Рабочеостровск — поселок не совсем обычный. Улицы насыпные, из слежавшихся опилок, тротуары деревянные и мостовые тоже. Везде на улицах висят объявления: "Курить строго воспрещается". В огромных, километровой длины, складах сложен отборный лесоматериал — бруски, отличные, смолистые, просушенные, пахнущие терпентином. Противопожарная охрана здесь не шуточное дело: малейший недосмотр грозит бедой не только миллионной ценности складам, но и всему поселку.
А дальше по берегу — голые скалы с чахлыми сосенками, впереди, в море, тоже голые скалистые острова — совсем иная картина, угрюмая, непривычная.
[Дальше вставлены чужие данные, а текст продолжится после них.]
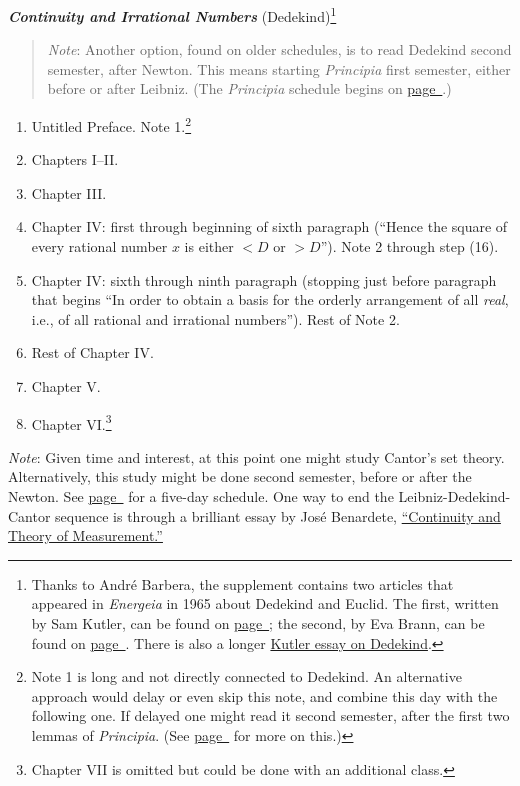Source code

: \documentclass[10pt]{article}
\begin{document}
\textbf{\emph{Continuity and Irrational Numbers}} (Dedekind)\footnote{Thanks to Andr\'e Barbera, the supplement contains two articles that appeared in \emph{Energeia} in 1965 about Dedekind and Euclid. The first, written by Sam Kutler, can be found on \hyperref[supple.100]{page~\pageref{supple.100}}; the second, by Eva Brann, can be found on \hyperref[supple.102]{page~\pageref{supple.102}}. There is also a longer \href{https://drive.google.com/file/d/14ZP9-NtLSKE-jeJbgjqxgkxo7QWGJVR1/view?usp=sharing}{Kutler essay
on Dedekind}.}
\vspace{-0.2em}
\begin{quote}
\small{\emph{Note}: Another option, found on older schedules, is to read Dedekind second semester, after Newton. This means starting \emph{Principia} first semester, either before or after Leibniz. (The \emph{Principia} schedule begins on \hyperref[NewtonStart]{page~\pageref{NewtonStart}}.)

} 
\end{quote}
\begin{enumerate}[resume*]
	\item Untitled Preface. Note 1.\footnote{Note 1 is
			long and not directly connected to
		       Dedekind. An alternative approach
	       would delay or even skip this note, and
	       combine this day with the following one. If
       delayed one might read it second semester, after the
first two lemmas of \emph{Principia}. (See
\hyperref[Dedekind]{page~\pageref{Dedekind}} for more on
	this.)}	       
	\item Chapters I--II.
	\item Chapter III. 
	\item Chapter IV: first through beginning of sixth
		paragraph (``Hence the square of every
		rational number $x$ is either $<D$ or
		$>D$''). Note 2 through step (16).
	\item Chapter IV: sixth through ninth paragraph
		(stopping just before paragraph that begins
		``In order to obtain a basis for the orderly
		arrangement of all \emph{real}, i.e., of all
		rational and irrational numbers''). Rest of
	       Note 2.	
       \item Rest of Chapter IV.
       \item Chapter V.
       \item Chapter VI.\footnote{Chapter VII is omitted but
		       could be done with an additional
		       class.}
\end{enumerate}
{\small\emph{Note}: Given time and interest, at this point one
might study Cantor's set theory. Alternatively, this study
might be done second semester, before or after the Newton.
See \hyperref[Cantor]{page~\pageref{Cantor}} for a five-day 
schedule. One way to end the Leibniz-Dedekind-Cantor sequence
is through a brilliant essay by Jos\'e Benardete, \href{https://drive.google.com/file/d/14YTO3e3k-1osmcZWnsmN2aEGdqNfefOc/view?usp=sharing}{``Continuity and Theory of Measurement.''}

}
\end{document}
Другой здесь берег начался — Карельский.
А Помория кончилась. Страна эта крестьянская, деревенская. Лежит она между городами и приветливо раскрывается путнику своими дорогами, избушками, деревнями. Так мы и шли все по берегу. Но она же, Помория, у моря лежит, и, оказывается, наш путь еще но кончен, рано садиться на мурманский скорый: как же уехать, не побывав в море, в самом Белом море? Да и как можно обойти Соловки в нашем путешествии, когда это тоже часть Поморья, его история, о которой мы уже достаточно говорили, но рассказ о которой еще не окончен.